- **Material provided**:

++++++++++

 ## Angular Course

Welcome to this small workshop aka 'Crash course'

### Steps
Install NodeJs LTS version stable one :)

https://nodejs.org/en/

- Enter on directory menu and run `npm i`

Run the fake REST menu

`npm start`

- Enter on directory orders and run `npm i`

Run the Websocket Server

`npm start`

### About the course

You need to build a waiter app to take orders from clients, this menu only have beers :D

++++++++++

- **Exercise prompt**: Using the listing, collect all lines in which the string "directory" is found.

- **Task response**:
- Enter on directory menu and run `npm i`
- Enter on directory orders and run `npm i`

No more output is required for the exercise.